Remember that feeling you had when you first started your job? You swore the sensation was like nothing you’ve ever experienced. Heck, the first time you saw the hiring manager you were nervous. You probably even overdressed. But it didn’t matter because sparks flew. The conversation was great, and boy, the place looked sharp. They asked you out again, introduced you to some employees, and this time there was talk of a potential future together.
The next thing you knew, a couple dates turned into a relationship. You were hired. And man, you were in love.
Unfortunately, the honeymoon phase you thought would last didn’t. Sure, you still enjoy their company and what they offer you, but it’s become something you take for granted, because, well, you’re with it everyday.
This crazy little thing you once called love has become a daily routine—a day-to-day undertaking you just kind of…do. And it’s at this moment where you need to reevaluate your place in the relationship.
So, you need to learn how to love your job again. Here’s where to start:
1. Celebrate victories.
Recognize the projects you completed and the obstacles you’ve overcome, even if they seem small. And don’t just stop at victories. Acknowledge things like annual anniversaries and milestones you have with your workplace. This will remind you why this connection is important to the success of the relationship.
2. Shake up your daily routine.
One of the first signs of trouble is when you go through the motions at work. When you come in at the same time and sit at the same desk with the same workload, weeks start to look identical. So shake it up. Try working on tasks in the morning you usually do in the afternoon, or get lunch with coworkers if you normally go home to eat. A change of pace can bring a change of perspective.

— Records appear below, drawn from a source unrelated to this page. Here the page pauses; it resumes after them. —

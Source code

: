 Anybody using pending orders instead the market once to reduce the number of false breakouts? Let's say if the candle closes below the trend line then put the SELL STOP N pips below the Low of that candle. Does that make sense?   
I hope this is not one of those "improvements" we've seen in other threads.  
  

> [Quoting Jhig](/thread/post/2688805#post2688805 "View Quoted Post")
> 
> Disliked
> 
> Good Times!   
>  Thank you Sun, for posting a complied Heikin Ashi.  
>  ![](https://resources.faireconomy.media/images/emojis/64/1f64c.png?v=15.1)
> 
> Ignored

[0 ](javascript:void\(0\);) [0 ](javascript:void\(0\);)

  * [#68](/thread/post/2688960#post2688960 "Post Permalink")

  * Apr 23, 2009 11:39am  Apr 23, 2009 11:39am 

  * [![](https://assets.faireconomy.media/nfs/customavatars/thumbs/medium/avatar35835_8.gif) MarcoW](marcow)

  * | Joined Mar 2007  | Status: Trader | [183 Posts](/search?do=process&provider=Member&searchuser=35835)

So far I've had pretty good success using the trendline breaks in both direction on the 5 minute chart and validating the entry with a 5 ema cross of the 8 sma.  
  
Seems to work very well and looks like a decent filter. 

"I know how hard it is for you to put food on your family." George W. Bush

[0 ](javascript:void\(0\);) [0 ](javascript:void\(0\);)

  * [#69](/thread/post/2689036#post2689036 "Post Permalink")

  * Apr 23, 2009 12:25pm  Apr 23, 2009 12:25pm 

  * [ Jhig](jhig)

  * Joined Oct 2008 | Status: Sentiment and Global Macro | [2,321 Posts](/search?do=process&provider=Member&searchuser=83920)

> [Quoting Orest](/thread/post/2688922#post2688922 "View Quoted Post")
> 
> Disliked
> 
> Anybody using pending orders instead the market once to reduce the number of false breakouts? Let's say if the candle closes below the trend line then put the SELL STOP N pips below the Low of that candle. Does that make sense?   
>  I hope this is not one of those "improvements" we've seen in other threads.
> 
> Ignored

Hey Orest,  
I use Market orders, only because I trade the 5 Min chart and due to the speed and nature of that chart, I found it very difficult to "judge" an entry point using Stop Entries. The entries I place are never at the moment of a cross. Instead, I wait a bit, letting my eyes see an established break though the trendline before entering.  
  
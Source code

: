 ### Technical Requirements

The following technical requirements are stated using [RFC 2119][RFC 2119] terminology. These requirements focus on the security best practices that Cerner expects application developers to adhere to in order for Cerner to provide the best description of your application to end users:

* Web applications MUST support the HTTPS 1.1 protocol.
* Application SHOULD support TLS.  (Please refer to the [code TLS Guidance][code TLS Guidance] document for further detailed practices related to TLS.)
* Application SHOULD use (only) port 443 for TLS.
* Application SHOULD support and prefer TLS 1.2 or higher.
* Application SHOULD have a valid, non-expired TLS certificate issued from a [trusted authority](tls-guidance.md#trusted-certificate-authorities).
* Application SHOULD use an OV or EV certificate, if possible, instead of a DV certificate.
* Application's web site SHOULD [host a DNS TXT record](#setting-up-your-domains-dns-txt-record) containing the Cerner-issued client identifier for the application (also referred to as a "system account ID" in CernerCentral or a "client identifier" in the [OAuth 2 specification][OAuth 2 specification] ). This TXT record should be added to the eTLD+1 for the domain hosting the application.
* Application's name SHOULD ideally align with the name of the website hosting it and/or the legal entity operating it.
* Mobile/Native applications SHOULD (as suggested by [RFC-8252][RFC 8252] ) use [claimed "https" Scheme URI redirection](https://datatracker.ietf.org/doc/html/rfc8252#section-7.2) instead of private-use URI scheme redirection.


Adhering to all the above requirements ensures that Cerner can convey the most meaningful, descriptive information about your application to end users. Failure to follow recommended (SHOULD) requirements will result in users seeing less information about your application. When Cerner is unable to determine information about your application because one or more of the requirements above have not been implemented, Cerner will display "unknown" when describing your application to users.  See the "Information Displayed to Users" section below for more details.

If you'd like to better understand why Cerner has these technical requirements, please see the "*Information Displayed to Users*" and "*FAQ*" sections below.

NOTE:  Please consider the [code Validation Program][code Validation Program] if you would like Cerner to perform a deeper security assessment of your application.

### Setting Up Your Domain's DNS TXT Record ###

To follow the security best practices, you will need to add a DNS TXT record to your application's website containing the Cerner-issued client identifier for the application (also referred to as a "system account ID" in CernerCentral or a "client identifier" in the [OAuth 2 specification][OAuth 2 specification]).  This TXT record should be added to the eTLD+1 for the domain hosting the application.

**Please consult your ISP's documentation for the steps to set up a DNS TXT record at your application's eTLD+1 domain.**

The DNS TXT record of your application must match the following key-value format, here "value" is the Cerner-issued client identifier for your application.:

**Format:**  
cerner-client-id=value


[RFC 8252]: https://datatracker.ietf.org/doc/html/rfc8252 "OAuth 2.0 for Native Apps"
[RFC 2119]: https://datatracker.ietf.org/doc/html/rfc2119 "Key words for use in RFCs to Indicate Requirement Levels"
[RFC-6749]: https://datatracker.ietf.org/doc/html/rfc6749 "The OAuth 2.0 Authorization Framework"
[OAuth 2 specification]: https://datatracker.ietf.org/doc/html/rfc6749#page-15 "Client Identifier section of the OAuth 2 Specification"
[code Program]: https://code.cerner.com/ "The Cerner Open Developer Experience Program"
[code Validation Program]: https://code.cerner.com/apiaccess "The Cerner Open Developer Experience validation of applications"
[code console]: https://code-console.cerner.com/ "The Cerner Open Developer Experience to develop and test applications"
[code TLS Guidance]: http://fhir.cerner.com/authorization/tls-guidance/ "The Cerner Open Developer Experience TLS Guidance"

3. Learn more about what you do.
Always keep in mind: you’re an authority on a subject, but that doesn’t mean learning stops there. Do more research, read a book, and attend a conference to reengage in your field. Don’t just become an authority; become THE authority.
4. Find your work-life balance.
Constant early mornings and late nights at the office can cause burnout, which can make you drift. So it’s important to set aside “you” time away from your one and only. By establishing more time after hours for your outside passions or taking the occasional day off, you’ll feel revitalized in the workplace. Also: go on vacation!
5. Connect with colleagues.
Learning more about your coworkers and their work is a great way to revive that connection between you and your job. Sit in meetings you wouldn’t normally attend and become a sponge. Conversely, try mentoring a novice or someone new at the office. They’ll appreciate it, and you’ll feel a sense of gratification.
6. Take a step back.
Remove yourself from your job on occasion, and remind yourself why you enjoy doing what you do. Review your expertise, outline your tasks, and visualize how it moves the needle and satisfies you.
I’ll ask you again: think back to when you first fell in love with your job. It felt great, right? Now put these steps into action. And keep chasing that feeling, every day.